## PROBLEM TO SOLVE
Output the data in full and exactly as presented.

## SOURCE DATA

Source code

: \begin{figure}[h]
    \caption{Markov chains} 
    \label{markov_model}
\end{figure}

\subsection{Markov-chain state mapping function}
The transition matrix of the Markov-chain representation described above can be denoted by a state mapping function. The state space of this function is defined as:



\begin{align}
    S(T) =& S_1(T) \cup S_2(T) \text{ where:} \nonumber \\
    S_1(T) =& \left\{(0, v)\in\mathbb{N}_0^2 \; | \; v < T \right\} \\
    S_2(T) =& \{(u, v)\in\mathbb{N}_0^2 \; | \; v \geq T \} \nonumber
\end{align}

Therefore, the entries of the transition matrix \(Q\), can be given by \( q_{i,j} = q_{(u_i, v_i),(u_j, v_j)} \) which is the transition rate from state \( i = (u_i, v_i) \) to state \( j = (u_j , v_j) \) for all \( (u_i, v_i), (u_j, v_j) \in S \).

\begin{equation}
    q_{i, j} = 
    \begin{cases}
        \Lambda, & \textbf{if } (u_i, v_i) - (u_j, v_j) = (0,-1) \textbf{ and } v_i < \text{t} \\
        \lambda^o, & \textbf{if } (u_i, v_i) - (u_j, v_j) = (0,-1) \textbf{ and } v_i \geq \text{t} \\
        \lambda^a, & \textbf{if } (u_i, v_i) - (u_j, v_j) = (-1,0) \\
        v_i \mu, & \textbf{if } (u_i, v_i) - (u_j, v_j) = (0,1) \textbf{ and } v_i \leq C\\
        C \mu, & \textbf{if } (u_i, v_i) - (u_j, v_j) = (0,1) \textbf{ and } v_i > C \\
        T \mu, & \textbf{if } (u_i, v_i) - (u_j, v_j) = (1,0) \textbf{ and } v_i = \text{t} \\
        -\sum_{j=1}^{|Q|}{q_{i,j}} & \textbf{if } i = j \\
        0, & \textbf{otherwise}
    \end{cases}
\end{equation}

## EXERCISE RESULT
Source code

: \begin{figure}[h]
    \caption{Markov chains} 
    \label{markov_model}
\end{figure}

\subsection{Markov-chain state mapping function}
The transition matrix of the Markov-chain representation described above can be denoted by a state mapping function. The state space of this function is defined as:



\begin{align}
    S(T) =& S_1(T) \cup S_2(T) \text{ where:} \nonumber \\
    S_1(T) =& \left\{(0, v)\in\mathbb{N}_0^2 \; | \; v < T \right\} \\
    S_2(T) =& \{(u, v)\in\mathbb{N}_0^2 \; | \; v \geq T \} \nonumber
\end{align}

Therefore, the entries of the transition matrix \(Q\), can be given by \( q_{i,j} = q_{(u_i, v_i),(u_j, v_j)} \) which is the transition rate from state \( i = (u_i, v_i) \) to state \( j = (u_j , v_j) \) for all \( (u_i, v_i), (u_j, v_j) \in S \).

\begin{equation}
    q_{i, j} = 
    \begin{cases}
        \Lambda, & \textbf{if } (u_i, v_i) - (u_j, v_j) = (0,-1) \textbf{ and } v_i < \text{t} \\
        \lambda^o, & \textbf{if } (u_i, v_i) - (u_j, v_j) = (0,-1) \textbf{ and } v_i \geq \text{t} \\
        \lambda^a, & \textbf{if } (u_i, v_i) - (u_j, v_j) = (-1,0) \\
        v_i \mu, & \textbf{if } (u_i, v_i) - (u_j, v_j) = (0,1) \textbf{ and } v_i \leq C\\
        C \mu, & \textbf{if } (u_i, v_i) - (u_j, v_j) = (0,1) \textbf{ and } v_i > C \\
        T \mu, & \textbf{if } (u_i, v_i) - (u_j, v_j) = (1,0) \textbf{ and } v_i = \text{t} \\
        -\sum_{j=1}^{|Q|}{q_{i,j}} & \textbf{if } i = j \\
        0, & \textbf{otherwise}
    \end{cases}
\end{equation}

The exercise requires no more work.